I feel for all performing artists in this time. There is hope for effective therapeutic medications, and for effective vaccines (though the likelihood that they will have lifetime efficacy, a la measles vaccines, is probably small). Concert halls and theatres may need to redesign ventilation systems (see Augustine’s comment, below); installing UV disinfecting systems inside the ducts of recirculating air systems seems desirable. But I’m not prepared to accept that orchestral and operatic performance has become a thing of the past.
It’s an awful situation, for sure. But with all respect, I think you’re too pessimistic. Normalcy will return. It may take a while—a vaccine, for sure, but also a “settling in” as covid-19 becomes yet another coronavirus circling about, more-or-less harmlessly—but it will happen. Might be 2023, 2024. Not longer than that.
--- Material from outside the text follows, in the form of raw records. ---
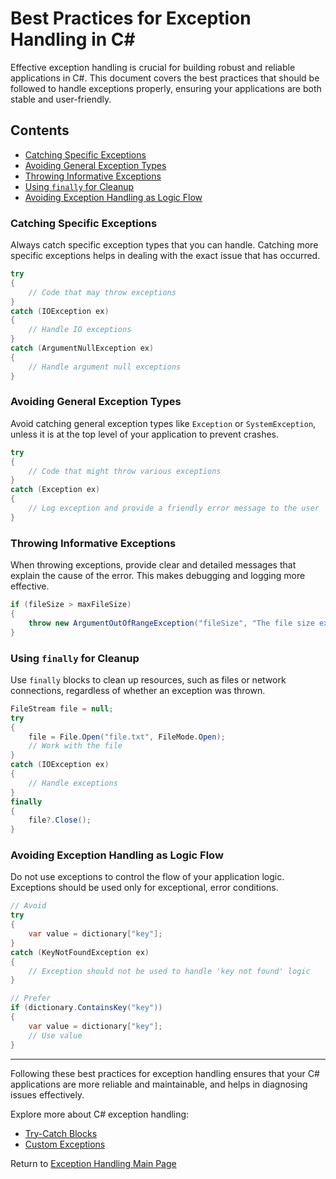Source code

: # Best Practices for Exception Handling in C#

Effective exception handling is crucial for building robust and reliable applications in C#. This document covers the best practices that should be followed to handle exceptions properly, ensuring your applications are both stable and user-friendly.

## Contents

- [Catching Specific Exceptions](#catching-specific-exceptions)
- [Avoiding General Exception Types](#avoiding-general-exception-types)
- [Throwing Informative Exceptions](#throwing-informative-exceptions)
- [Using `finally` for Cleanup](#using-finally-for-cleanup)
- [Avoiding Exception Handling as Logic Flow](#avoiding-exception-handling-as-logic-flow)

### Catching Specific Exceptions

Always catch specific exception types that you can handle. Catching more specific exceptions helps in dealing with the exact issue that has occurred.

```csharp
try
{
    // Code that may throw exceptions
}
catch (IOException ex)
{
    // Handle IO exceptions
}
catch (ArgumentNullException ex)
{
    // Handle argument null exceptions
}
```

### Avoiding General Exception Types

Avoid catching general exception types like `Exception` or `SystemException`, unless it is at the top level of your application to prevent crashes.

```csharp
try
{
    // Code that might throw various exceptions
}
catch (Exception ex)
{
    // Log exception and provide a friendly error message to the user
}
```

### Throwing Informative Exceptions

When throwing exceptions, provide clear and detailed messages that explain the cause of the error. This makes debugging and logging more effective.

```csharp
if (fileSize > maxFileSize)
{
    throw new ArgumentOutOfRangeException("fileSize", "The file size exceeds the allowed limit.");
}
```

### Using `finally` for Cleanup

Use `finally` blocks to clean up resources, such as files or network connections, regardless of whether an exception was thrown.

```csharp
FileStream file = null;
try
{
    file = File.Open("file.txt", FileMode.Open);
    // Work with the file
}
catch (IOException ex)
{
    // Handle exceptions
}
finally
{
    file?.Close();
}
```

### Avoiding Exception Handling as Logic Flow

Do not use exceptions to control the flow of your application logic. Exceptions should be used only for exceptional, error conditions.

```csharp
// Avoid
try
{
    var value = dictionary["key"];
}
catch (KeyNotFoundException ex)
{
    // Exception should not be used to handle 'key not found' logic
}

// Prefer
if (dictionary.ContainsKey("key"))
{
    var value = dictionary["key"];
    // Use value
}
```

---

Following these best practices for exception handling ensures that your C# applications are more reliable and maintainable, and helps in diagnosing issues effectively.

Explore more about C# exception handling:
- [Try-Catch Blocks](./Try_Catch_Blocks.md)
- [Custom Exceptions](./Custom_Exceptions.md)

Return to [Exception Handling Main Page](./README.md)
In the meantime, hang on as best you can and develop your craft. It’s all one can do.
With all due respect, people are disobeying the distancing rules and the wearing of a mask. It has only been a few months of this. Do you really think your Pollyanna outlook will last beyond the next couple of years? It is highly doubtful.
Air turbulence is as much a part of the solution as distancing between performers. If the air flow is not accounted for in trials, all for naught.
Hopefully, this should also help: https://www.newsweek.com/ultraviolet-light-coronavirus-1513579.
I am nonetheless worried about long term exposure which has not been studied. Which is why I said ‘hopefully’.